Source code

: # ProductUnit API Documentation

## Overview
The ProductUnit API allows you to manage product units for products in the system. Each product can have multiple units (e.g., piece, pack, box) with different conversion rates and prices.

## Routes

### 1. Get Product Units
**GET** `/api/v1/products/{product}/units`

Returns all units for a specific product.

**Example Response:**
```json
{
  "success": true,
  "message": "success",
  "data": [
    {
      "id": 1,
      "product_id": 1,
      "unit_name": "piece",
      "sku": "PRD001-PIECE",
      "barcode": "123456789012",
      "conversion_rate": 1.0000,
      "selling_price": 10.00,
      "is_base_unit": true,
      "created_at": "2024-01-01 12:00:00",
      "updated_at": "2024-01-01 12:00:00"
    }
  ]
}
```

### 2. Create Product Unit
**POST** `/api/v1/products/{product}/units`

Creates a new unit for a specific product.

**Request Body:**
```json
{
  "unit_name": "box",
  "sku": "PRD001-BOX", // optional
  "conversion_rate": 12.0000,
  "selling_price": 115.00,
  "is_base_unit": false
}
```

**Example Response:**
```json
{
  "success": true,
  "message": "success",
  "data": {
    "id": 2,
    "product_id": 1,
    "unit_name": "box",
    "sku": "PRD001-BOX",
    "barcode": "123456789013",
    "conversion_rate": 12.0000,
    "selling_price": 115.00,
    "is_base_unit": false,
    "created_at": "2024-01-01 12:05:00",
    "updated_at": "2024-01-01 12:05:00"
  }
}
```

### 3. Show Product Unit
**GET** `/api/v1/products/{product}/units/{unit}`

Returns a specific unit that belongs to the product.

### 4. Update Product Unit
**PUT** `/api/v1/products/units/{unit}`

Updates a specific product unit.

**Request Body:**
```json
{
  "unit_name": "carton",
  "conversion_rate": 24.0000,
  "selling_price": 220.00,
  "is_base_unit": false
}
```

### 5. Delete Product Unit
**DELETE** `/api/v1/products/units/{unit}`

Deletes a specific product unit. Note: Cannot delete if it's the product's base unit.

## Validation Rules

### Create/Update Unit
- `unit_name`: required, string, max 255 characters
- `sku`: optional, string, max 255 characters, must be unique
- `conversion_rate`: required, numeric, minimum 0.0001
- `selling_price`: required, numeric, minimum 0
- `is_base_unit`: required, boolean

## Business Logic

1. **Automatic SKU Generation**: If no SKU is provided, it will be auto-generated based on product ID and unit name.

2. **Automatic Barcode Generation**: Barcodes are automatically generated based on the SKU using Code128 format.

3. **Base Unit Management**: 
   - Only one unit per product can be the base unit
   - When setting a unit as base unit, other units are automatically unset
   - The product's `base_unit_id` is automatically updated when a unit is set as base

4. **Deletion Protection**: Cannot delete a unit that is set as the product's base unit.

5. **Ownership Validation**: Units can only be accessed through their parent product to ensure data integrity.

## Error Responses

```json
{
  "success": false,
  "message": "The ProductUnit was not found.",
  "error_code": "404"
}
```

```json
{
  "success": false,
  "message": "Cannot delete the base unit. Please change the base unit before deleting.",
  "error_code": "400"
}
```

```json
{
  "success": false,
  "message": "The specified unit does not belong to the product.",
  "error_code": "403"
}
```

### [WHAT THE TASK REQUIRES]
Keeping every word in place, restate the entries above.

### [ANSWER TO THE PROBLEM]
Source code

: # ProductUnit API Documentation

## Overview
The ProductUnit API allows you to manage product units for products in the system. Each product can have multiple units (e.g., piece, pack, box) with different conversion rates and prices.

## Routes

### 1. Get Product Units
**GET** `/api/v1/products/{product}/units`

Returns all units for a specific product.

**Example Response:**
```json
{
  "success": true,
  "message": "success",
  "data": [
    {
      "id": 1,
      "product_id": 1,
      "unit_name": "piece",
      "sku": "PRD001-PIECE",
      "barcode": "123456789012",
      "conversion_rate": 1.0000,
      "selling_price": 10.00,
      "is_base_unit": true,
      "created_at": "2024-01-01 12:00:00",
      "updated_at": "2024-01-01 12:00:00"
    }
  ]
}
```

### 2. Create Product Unit
**POST** `/api/v1/products/{product}/units`

Creates a new unit for a specific product.

**Request Body:**
```json
{
  "unit_name": "box",
  "sku": "PRD001-BOX", // optional
  "conversion_rate": 12.0000,
  "selling_price": 115.00,
  "is_base_unit": false
}
```

**Example Response:**
```json
{
  "success": true,
  "message": "success",
  "data": {
    "id": 2,
    "product_id": 1,
    "unit_name": "box",
    "sku": "PRD001-BOX",
    "barcode": "123456789013",
    "conversion_rate": 12.0000,
    "selling_price": 115.00,
    "is_base_unit": false,
    "created_at": "2024-01-01 12:05:00",
    "updated_at": "2024-01-01 12:05:00"
  }
}
```

### 3. Show Product Unit
**GET** `/api/v1/products/{product}/units/{unit}`

Returns a specific unit that belongs to the product.

### 4. Update Product Unit
**PUT** `/api/v1/products/units/{unit}`

Updates a specific product unit.

**Request Body:**
```json
{
  "unit_name": "carton",
  "conversion_rate": 24.0000,
  "selling_price": 220.00,
  "is_base_unit": false
}
```

### 5. Delete Product Unit
**DELETE** `/api/v1/products/units/{unit}`

Deletes a specific product unit. Note: Cannot delete if it's the product's base unit.

## Validation Rules

### Create/Update Unit
- `unit_name`: required, string, max 255 characters
- `sku`: optional, string, max 255 characters, must be unique
- `conversion_rate`: required, numeric, minimum 0.0001
- `selling_price`: required, numeric, minimum 0
- `is_base_unit`: required, boolean

## Business Logic

1. **Automatic SKU Generation**: If no SKU is provided, it will be auto-generated based on product ID and unit name.

2. **Automatic Barcode Generation**: Barcodes are automatically generated based on the SKU using Code128 format.

3. **Base Unit Management**: 
   - Only one unit per product can be the base unit
   - When setting a unit as base unit, other units are automatically unset
   - The product's `base_unit_id` is automatically updated when a unit is set as base

4. **Deletion Protection**: Cannot delete a unit that is set as the product's base unit.

5. **Ownership Validation**: Units can only be accessed through their parent product to ensure data integrity.

## Error Responses

```json
{
  "success": false,
  "message": "The ProductUnit was not found.",
  "error_code": "404"
}
```

```json
{
  "success": false,
  "message": "Cannot delete the base unit. Please change the base unit before deleting.",
  "error_code": "400"
}
```

```json
{
  "success": false,
  "message": "The specified unit does not belong to the product.",
  "error_code": "403"
}
```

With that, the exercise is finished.